Awesome – Proxy servers are a sweet invention and a nice way to get around the douchey big media companies who like to pretend they can control the flow of information. Do you have a recommendation for one in particular? Some of the more reliable ones (which cost a couple of bucks a month) might even allow you to stream Netflix movies to other countries, correct?
Regarding the repeating songs – I just use a very large rotation of stations on “Quickmix”, and then if a song still repeats too often, I click “I’m tired of this song” whenever convenient. It would be nice if Pandora would offer more control, like options such as “never repeat songs within days.
From what I can tell, they have a very minimal software development team. There isn’t even an iphone app that lets you control another instance of Pandora running on your main media server computer, for example. And there is no “I’m tired of this song” option on the mobile version. But I look at this as an exercise in Mustachian training for myself – learn to appreciate something that is already awesome, rather than focusing on what it is missing.
For european readers there is a new pandora-like service from Germany called Aupeo: https://www.aupeo.com/
It works from a PC (work) and from Android/iPhone. Yes, it’s free.
I wrote a blog post about getting music for free a little while ago myself. It goes over not only Pandora, but some other great options as well. It’s at : http://jamespetzke.com/2012/01/why-you-should-never-pay-for-music-in-the-21st-century/
Love the image for this post… Best speakers for the best price!
@johonn, which speakers do you mean? i have a nexus 7 tablet and am looking for good, less expensive speakers for it…. any suggestions anyone>
2 quick pandora-specific questions: approximately what kind of data usage do people see with it on their phones…. i’ve been using pandora on the phone direct wired into my aux port on my ca stereo, and absolutely loving it! just curious how much dat its using because i’ll be scaling down my cell plan at the end of the year and want to pan accordingly for the data part
also, i’m still not sure why the paid subscription is worth it? i’m very new to pandora, and yes, the script is only $3, but i don’t pay anything and get a ton of enjoyment… what am i missing? thanks guys!

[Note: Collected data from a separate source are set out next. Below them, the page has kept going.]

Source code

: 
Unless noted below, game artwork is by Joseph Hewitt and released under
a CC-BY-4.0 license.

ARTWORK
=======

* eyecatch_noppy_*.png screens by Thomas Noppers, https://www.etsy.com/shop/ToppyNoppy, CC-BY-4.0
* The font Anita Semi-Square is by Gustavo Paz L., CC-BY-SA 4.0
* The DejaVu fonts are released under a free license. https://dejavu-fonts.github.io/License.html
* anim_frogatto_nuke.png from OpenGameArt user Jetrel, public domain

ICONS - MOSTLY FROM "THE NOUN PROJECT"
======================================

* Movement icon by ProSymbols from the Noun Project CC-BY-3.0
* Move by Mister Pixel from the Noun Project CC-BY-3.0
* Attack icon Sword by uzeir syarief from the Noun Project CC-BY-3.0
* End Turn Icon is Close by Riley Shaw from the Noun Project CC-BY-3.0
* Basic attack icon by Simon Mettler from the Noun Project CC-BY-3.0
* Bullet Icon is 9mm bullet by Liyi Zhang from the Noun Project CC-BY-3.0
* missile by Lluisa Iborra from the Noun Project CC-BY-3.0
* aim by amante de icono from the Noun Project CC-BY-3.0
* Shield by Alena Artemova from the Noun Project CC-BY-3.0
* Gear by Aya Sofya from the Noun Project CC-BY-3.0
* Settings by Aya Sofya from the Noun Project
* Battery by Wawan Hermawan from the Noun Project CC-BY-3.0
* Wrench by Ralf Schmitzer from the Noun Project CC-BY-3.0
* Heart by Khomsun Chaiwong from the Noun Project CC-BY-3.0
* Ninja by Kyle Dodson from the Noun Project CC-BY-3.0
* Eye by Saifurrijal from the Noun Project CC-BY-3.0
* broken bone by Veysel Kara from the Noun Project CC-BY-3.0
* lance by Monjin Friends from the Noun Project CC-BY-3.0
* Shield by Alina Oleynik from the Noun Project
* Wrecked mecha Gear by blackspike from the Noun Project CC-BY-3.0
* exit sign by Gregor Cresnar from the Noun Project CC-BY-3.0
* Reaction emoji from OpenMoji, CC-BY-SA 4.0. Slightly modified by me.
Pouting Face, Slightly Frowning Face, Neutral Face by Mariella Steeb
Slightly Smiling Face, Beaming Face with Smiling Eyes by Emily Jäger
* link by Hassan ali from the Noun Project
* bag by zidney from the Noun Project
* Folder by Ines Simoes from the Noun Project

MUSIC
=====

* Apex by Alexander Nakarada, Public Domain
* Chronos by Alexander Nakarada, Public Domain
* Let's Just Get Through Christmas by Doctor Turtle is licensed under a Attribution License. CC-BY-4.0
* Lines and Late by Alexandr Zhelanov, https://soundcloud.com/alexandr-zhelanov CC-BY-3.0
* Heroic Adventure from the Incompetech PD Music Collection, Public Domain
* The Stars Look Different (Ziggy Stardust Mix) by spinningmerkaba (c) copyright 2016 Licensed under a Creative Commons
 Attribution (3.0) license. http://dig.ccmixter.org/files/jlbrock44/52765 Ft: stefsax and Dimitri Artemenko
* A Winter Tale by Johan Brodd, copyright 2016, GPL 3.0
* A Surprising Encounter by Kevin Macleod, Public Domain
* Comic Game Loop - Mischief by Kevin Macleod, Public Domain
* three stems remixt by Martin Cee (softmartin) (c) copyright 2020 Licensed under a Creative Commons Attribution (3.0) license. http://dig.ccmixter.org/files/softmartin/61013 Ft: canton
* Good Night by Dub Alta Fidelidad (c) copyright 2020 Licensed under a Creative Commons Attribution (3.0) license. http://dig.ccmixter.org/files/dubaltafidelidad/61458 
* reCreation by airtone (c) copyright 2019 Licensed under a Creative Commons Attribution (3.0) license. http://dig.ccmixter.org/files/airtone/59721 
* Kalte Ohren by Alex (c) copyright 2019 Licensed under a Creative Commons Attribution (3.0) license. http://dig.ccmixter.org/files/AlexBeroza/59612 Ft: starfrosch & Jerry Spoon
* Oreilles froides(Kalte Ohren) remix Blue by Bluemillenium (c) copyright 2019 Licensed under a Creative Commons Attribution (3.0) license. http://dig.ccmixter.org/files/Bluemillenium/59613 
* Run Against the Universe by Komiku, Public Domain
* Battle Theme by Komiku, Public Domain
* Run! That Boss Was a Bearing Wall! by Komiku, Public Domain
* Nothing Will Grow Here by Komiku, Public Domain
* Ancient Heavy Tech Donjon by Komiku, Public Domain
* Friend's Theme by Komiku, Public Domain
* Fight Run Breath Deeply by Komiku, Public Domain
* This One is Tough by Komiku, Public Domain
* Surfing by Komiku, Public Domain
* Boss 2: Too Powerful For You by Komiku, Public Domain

I can certainly appreciate the thinking behind this article, and while I don’t think there’s anything wrong with it per se, I do want to point out that services like Pandora and Spotify have come under pretty intense criticism over the past couple years for not compensating artists enough. If an artist’s song gets played tens of thousands of times on one of these services, the royalties still don’t add up to more than a couple bucks…
I don’t think that makes internet streaming services wrong, and they can be extremely helpful for helping artists get connected with new listeners. But I thought it was worth emphasizing that when you do stumble across artists whose music you deeply enjoy and relate to, it’s worth the extra time and money to actually purchase their albums, support them, let them know you care. For many of the bigger artists with household names, you might feel comfortable thinking that they won’t miss your $7-$10 since they’re already so successful, but it’s also true that many artists who might seem successful from the perspective of your average music fan are actually making very little off their artistic endeavors, and they could really use your support.
So kudos for a nice Mustachian tip on how to legally consume vast amounts of music for those times when a constant stream is needed, but don’t forget how meaningful it is to actually purchase albums directly from artists you love!